**WHAT YOU NEED TO DO**
Which of the lines below include the word "mainClass"? Pull each one out.

#### RAW DATA ####

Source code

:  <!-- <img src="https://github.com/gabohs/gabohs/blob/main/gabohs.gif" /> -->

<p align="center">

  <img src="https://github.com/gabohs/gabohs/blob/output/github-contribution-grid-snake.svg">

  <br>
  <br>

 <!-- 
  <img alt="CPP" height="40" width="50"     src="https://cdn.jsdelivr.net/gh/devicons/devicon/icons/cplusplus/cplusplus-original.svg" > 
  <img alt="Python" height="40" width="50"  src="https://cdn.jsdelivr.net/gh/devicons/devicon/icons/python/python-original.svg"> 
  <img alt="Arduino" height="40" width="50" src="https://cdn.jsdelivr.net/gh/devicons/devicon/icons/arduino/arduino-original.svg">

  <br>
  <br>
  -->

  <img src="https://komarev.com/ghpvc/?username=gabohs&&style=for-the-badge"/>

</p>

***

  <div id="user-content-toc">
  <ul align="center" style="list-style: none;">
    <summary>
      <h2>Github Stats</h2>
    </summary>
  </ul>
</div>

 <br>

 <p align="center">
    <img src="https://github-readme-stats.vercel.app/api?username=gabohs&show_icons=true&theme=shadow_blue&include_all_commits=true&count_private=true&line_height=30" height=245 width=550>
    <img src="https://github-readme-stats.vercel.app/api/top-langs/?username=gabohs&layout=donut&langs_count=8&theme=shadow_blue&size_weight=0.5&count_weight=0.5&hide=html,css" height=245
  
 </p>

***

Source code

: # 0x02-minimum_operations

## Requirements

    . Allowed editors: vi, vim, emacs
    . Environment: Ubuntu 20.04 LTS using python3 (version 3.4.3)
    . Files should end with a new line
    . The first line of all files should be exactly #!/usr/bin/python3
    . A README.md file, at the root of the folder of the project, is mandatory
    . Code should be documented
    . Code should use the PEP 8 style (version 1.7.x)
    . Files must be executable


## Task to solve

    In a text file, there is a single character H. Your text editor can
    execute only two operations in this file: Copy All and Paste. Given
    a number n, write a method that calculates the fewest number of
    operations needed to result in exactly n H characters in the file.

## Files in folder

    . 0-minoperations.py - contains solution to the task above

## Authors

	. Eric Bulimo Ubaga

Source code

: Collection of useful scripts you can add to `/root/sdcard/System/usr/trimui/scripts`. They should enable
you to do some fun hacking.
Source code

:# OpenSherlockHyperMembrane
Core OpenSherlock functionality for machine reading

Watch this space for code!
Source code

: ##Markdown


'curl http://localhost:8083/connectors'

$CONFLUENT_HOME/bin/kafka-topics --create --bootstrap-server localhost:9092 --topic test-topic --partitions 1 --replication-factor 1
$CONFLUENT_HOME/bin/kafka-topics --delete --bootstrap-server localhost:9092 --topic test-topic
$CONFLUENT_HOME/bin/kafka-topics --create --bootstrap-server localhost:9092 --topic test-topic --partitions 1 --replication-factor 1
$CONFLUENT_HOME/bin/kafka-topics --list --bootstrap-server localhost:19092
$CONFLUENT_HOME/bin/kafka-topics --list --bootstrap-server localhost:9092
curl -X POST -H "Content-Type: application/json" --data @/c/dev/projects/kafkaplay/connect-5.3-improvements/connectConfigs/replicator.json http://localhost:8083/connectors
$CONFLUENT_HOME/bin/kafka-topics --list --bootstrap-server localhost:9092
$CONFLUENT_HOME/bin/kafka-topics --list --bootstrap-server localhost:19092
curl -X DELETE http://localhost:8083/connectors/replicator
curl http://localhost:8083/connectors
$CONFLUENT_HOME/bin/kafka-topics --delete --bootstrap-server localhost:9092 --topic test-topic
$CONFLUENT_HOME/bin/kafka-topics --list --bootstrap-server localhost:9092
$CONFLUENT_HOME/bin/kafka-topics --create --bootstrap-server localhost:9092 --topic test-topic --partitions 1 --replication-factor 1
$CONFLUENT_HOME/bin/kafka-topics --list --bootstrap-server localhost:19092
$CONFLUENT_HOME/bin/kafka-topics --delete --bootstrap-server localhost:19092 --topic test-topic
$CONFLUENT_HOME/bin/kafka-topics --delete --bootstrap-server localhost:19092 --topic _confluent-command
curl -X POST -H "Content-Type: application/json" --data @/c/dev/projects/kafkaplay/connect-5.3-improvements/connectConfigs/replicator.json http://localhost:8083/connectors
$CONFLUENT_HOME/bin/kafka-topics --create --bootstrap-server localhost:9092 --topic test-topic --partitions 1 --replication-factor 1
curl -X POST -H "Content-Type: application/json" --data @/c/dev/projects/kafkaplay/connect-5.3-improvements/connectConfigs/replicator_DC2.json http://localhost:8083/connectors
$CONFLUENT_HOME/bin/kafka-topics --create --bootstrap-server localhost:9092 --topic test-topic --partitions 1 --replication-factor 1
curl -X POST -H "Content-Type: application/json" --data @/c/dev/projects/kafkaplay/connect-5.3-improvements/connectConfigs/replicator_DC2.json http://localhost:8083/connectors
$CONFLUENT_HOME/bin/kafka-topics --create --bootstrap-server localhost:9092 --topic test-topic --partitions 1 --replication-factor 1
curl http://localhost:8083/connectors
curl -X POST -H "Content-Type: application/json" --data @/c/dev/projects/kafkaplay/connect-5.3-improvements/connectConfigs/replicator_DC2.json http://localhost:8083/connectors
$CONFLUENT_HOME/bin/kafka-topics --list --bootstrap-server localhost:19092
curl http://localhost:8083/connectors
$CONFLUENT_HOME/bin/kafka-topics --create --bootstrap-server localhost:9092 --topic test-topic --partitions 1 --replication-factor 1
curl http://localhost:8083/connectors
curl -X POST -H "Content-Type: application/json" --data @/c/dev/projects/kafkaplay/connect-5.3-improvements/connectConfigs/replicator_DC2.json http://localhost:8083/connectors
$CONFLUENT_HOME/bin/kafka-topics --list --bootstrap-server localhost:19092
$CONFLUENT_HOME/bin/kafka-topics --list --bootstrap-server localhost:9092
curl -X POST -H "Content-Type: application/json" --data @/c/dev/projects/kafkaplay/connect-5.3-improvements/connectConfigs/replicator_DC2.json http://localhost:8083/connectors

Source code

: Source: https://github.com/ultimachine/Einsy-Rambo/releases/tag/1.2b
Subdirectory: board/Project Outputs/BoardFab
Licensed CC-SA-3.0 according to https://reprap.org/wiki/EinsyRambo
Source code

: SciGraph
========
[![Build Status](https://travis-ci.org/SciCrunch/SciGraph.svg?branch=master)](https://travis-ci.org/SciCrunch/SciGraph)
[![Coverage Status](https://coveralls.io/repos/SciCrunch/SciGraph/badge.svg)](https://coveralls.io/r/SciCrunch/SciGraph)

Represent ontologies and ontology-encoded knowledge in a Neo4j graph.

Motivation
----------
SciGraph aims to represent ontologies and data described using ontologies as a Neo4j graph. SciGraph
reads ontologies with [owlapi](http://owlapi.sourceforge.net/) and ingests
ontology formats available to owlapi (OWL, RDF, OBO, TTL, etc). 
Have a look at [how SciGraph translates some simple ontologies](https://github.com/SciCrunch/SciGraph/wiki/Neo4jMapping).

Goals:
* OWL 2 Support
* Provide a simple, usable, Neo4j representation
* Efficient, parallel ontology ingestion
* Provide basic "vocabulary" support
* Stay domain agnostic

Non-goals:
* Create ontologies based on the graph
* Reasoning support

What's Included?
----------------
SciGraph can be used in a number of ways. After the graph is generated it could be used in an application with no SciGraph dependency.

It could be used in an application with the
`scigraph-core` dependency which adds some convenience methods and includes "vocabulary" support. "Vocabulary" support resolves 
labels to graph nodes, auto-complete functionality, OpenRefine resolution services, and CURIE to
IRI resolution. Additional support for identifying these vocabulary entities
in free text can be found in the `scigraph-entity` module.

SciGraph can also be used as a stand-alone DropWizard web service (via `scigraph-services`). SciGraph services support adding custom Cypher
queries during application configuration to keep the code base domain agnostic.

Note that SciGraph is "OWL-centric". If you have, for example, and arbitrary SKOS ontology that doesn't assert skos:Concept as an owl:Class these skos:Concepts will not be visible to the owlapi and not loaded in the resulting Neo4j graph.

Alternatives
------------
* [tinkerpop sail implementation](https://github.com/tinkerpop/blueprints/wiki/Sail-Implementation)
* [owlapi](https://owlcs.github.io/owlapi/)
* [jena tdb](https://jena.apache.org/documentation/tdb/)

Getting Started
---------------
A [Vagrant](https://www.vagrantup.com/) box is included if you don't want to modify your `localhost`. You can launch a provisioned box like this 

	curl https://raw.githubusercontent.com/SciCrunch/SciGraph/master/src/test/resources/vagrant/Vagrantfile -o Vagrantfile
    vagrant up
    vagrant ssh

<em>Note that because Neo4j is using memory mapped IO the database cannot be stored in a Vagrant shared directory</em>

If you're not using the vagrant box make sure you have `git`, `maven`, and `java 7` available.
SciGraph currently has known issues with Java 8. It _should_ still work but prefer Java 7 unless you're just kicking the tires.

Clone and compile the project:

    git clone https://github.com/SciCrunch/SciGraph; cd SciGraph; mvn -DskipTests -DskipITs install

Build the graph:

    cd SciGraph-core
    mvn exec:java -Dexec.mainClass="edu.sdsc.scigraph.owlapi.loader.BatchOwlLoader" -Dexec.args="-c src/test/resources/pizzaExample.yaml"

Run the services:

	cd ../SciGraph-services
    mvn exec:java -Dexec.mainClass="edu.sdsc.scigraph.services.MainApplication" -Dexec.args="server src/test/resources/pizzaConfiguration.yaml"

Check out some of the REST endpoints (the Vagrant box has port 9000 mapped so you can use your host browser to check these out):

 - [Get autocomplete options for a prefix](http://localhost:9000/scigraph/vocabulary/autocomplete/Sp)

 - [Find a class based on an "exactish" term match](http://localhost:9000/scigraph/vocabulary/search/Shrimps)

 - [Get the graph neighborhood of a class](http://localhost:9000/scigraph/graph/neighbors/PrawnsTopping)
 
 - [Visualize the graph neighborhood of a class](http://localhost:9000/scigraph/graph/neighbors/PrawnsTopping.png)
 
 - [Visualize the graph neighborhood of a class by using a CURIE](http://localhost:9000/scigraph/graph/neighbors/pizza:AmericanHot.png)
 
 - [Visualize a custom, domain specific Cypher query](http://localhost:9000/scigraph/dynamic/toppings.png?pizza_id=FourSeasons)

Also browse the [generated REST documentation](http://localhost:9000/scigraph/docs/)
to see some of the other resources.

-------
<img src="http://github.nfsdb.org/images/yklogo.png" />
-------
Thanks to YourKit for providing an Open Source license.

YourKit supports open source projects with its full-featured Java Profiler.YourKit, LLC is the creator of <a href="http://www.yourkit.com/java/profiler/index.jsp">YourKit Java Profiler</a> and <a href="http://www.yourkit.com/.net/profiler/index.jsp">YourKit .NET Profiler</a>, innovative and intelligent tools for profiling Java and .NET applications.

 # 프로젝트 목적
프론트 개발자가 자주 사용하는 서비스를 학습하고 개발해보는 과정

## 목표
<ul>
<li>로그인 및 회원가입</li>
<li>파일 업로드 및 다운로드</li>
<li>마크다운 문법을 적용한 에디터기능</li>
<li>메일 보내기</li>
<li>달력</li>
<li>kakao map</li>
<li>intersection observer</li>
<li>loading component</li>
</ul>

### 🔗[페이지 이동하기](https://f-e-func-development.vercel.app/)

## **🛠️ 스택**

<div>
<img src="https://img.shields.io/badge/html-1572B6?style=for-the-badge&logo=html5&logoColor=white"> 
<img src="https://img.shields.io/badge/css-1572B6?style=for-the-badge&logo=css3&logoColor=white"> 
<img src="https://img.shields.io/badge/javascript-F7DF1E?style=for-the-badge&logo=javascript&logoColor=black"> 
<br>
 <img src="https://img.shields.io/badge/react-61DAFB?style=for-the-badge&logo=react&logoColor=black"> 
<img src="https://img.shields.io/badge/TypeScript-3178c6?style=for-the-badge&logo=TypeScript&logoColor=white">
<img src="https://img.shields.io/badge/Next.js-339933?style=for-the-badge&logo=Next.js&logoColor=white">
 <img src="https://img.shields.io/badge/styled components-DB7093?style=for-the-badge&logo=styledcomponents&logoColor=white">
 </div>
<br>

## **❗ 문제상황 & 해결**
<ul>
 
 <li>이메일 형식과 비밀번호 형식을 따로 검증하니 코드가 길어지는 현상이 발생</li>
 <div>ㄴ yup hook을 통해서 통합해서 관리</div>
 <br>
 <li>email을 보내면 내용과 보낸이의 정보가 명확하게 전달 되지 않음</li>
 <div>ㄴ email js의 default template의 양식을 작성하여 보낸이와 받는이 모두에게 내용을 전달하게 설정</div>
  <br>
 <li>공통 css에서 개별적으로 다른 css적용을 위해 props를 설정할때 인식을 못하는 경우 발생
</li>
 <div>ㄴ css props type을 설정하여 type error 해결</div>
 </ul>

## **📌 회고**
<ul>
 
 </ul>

####

**RESULT BELOW**
    mvn exec:java -Dexec.mainClass="edu.sdsc.scigraph.owlapi.loader.BatchOwlLoader" -Dexec.args="-c src/test/resources/pizzaExample.yaml"
    mvn exec:java -Dexec.mainClass="edu.sdsc.scigraph.services.MainApplication" -Dexec.args="server src/test/resources/pizzaConfiguration.yaml"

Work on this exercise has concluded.